# Wouldn't it be great to always get tips after every trip?



## Raider (Jul 25, 2014)

I really wish Uber didn't implement "No Tipping, no tipping" in all of their ad campaigns. Don't mention it at all, leave it up to the discretion of the riders. Anyways, i did a few runs last night and got some tips, man if every trip we got a little something that can go into the overhead cost of gas and maintenance. Fares would all be for profit.


Will that day ever come? Where riders can tip, Lyft does it.


----------



## grams777 (Jun 13, 2014)

IMO, the reason this will never happen is uber wants a cut of every piece of the fare. By setting the total amount of the fare that the market will bear with no tipping involved, they can do this. If they call it tipping, they can't collect a % of it. Obviously, they won't come out and say this. I don't think the official line of passenger convenience or the overall experience is the primary reason. Understanding the true motive makes their actions more understandable.


----------



## LuLu (Jun 27, 2014)

Thought about leaving a dollar in the back seat and when next rider gets in and says " oh, someone left this" I can say thank you, it must of been part of his tip! Or, they will stuff it in their pocket.......1* for you!


----------



## TomNashville (Jul 20, 2014)

I have several passengers ask me the differences between Lyft and Uber and which one I prefer driving for. I always tell them that I prefer driving for Lyft for a number of reasons.
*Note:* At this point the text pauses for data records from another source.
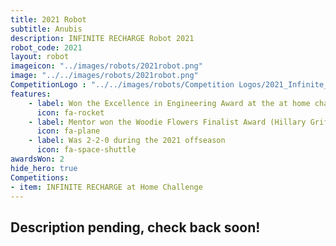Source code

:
 ```yaml
---
title: 2021 Robot
subtitle: Anubis
description: INFINITE RECHARGE Robot 2021
robot_code: 2021
layout: robot
imageicon: "../images/robots/2021robot.png"
image: "../../images/robots/2021robot.png"
CompetitionLogo : "../../images/robots/Competition Logos/2021_Infinite_Recharge.png"
features:
    - label: Won the Excellence in Engineering Award at the at home challenge
      icon: fa-rocket 
    - label: Mentor won the Woodie Flowers Finalist Award (Hillary Griffith)
      icon: fa-plane 
    - label: Was 2-2-0 during the 2021 offseason
      icon: fa-space-shuttle
awardsWon: 2
hide_hero: true
Competitions:
- item: INFINITE RECHARGE at Home Challenge
---
```


<h2>Description pending, check back soon!</h2>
If asked why, I always bring up the commission (0% Lyft vs. 20% +$1 Uber). I had one passenger tell me that she likes that the tip is included on Uber. I asked her how she came to that conclusion and then gave her a scenario where I drive to a rider 10 minutes away, wait 5 minutes, take them 1.5 miles for a minimum $5.80 fare, collect $3.84 on that ride after commission and then ask how much of the $3.84 she believes is tip considering I just worked 20 minutes for it and spent a significant portion on gas. She gave me a $5 cash tip after a $10 ride.


----------



## TomNashville (Jul 20, 2014)

Sounds like all of your fares from that point on will be 1s or 5s, no in-between! lol


----------



## Just Some Guy (Jun 10, 2014)

grams777 said:


> IMO, the reason this will never happen is uber wants a cut of every piece of the fare. By setting the total amount of the fare that the market will bear with no tipping involved, they can do this. If they call it tipping, they can't collect a % of it. Obviously, they won't come out and say this. I don't think the official line of passenger convenience or the overall experience is the primary reason. Understanding the true motive makes their actions more understandable.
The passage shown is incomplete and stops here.